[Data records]
+ + + +
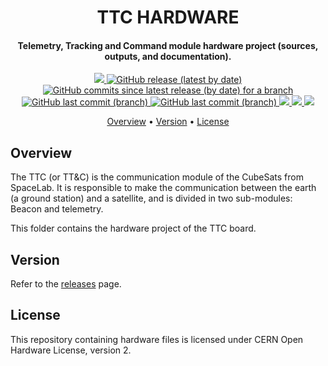 <h1 align="center">
    TTC HARDWARE
    <br>
</h1>

<h4 align="center">Telemetry, Tracking and Command module hardware project (sources, outputs, and documentation).</h4>

<p align="center">
    <a href="https://github.com/spacelab-ufsc/spacelab#versioning">
        <img src="https://img.shields.io/badge/status-in--orbit%20validated-blue?style=for-the-badge">
    </a>
    <a href="https://github.com/spacelab-ufsc/ttc/releases">
        <img alt="GitHub release (latest by date)" src="https://img.shields.io/github/v/release/spacelab-ufsc/ttc?style=for-the-badge">
    </a>
    <a href="https://github.com/spacelab-ufsc/ttc/releases">
        <img alt="GitHub commits since latest release (by date) for a branch" src="https://img.shields.io/github/commits-since/spacelab-ufsc/ttc/latest/dev_hardware?style=for-the-badge">
    </a>
    <a href="https://github.com/spacelab-ufsc/ttc/commits/master">
        <img alt="GitHub last commit (branch)" src="https://img.shields.io/github/last-commit/spacelab-ufsc/ttc/dev_hardware?style=for-the-badge">
    </a>
    <a href="https://github.com/spacelab-ufsc/ttc/issues">
        <img alt="GitHub last commit (branch)" src="https://img.shields.io/github/issues/spacelab-ufsc/ttc/hardware?style=for-the-badge">
    </a>
    <a href="">
        <img src="https://img.shields.io/badge/CAD%20tool-altium%20v19.2-yellow?style=for-the-badge">
    </a>    
    <a href="#license">
        <img src="https://img.shields.io/badge/license-cern%20ohl%202-yellow?style=for-the-badge">
    </a>
    <a href="https://github.com/floripasat/ttc">
        <img src="https://img.shields.io/badge/flight-heritage-lightgray?style=for-the-badge">
    </a>
</p>

<p align="center">
    <a href="#overview">Overview</a> •
    <a href="#version">Version</a> •
    <a href="#license">License</a>
</p>

## Overview

The TTC (or TT&C) is the communication module of the CubeSats from SpaceLab. It is responsible to make the communication between the earth (a ground station) and a satellite, and is divided in two sub-modules: Beacon and telemetry.

This folder contains the hardware project of the TTC board.

## Version

Refer to the [releases](https://github.com/spacelab-ufsc/ttc/releases) page.

## License

This repository containing hardware files is licensed under CERN Open Hardware License, version 2.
+ + + +
▸ ACTION ITEM
Skipping any images, write out all the data exactly.

▸ ANSWER TO THIS PROBLEM
 <h1 align="center">
    TTC HARDWARE
    <br>
</h1>

<h4 align="center">Telemetry, Tracking and Command module hardware project (sources, outputs, and documentation).</h4>

<p align="center">
    <a href="https://github.com/spacelab-ufsc/spacelab#versioning">
        <img src="https://img.shields.io/badge/status-in--orbit%20validated-blue?style=for-the-badge">
    </a>
    <a href="https://github.com/spacelab-ufsc/ttc/releases">
        <img alt="GitHub release (latest by date)" src="https://img.shields.io/github/v/release/spacelab-ufsc/ttc?style=for-the-badge">
    </a>
    <a href="https://github.com/spacelab-ufsc/ttc/releases">
        <img alt="GitHub commits since latest release (by date) for a branch" src="https://img.shields.io/github/commits-since/spacelab-ufsc/ttc/latest/dev_hardware?style=for-the-badge">
    </a>
    <a href="https://github.com/spacelab-ufsc/ttc/commits/master">
        <img alt="GitHub last commit (branch)" src="https://img.shields.io/github/last-commit/spacelab-ufsc/ttc/dev_hardware?style=for-the-badge">
    </a>
    <a href="https://github.com/spacelab-ufsc/ttc/issues">
        <img alt="GitHub last commit (branch)" src="https://img.shields.io/github/issues/spacelab-ufsc/ttc/hardware?style=for-the-badge">
    </a>
    <a href="">
        <img src="https://img.shields.io/badge/CAD%20tool-altium%20v19.2-yellow?style=for-the-badge">
    </a>    
    <a href="#license">
        <img src="https://img.shields.io/badge/license-cern%20ohl%202-yellow?style=for-the-badge">
    </a>
    <a href="https://github.com/floripasat/ttc">
        <img src="https://img.shields.io/badge/flight-heritage-lightgray?style=for-the-badge">
    </a>
</p>

<p align="center">
    <a href="#overview">Overview</a> •
    <a href="#version">Version</a> •
    <a href="#license">License</a>
</p>

## Overview

The TTC (or TT&C) is the communication module of the CubeSats from SpaceLab. It is responsible to make the communication between the earth (a ground station) and a satellite, and is divided in two sub-modules: Beacon and telemetry.

This folder contains the hardware project of the TTC board.

## Version

Refer to the [releases](https://github.com/spacelab-ufsc/ttc/releases) page.

## License

This repository containing hardware files is licensed under CERN Open Hardware License, version 2.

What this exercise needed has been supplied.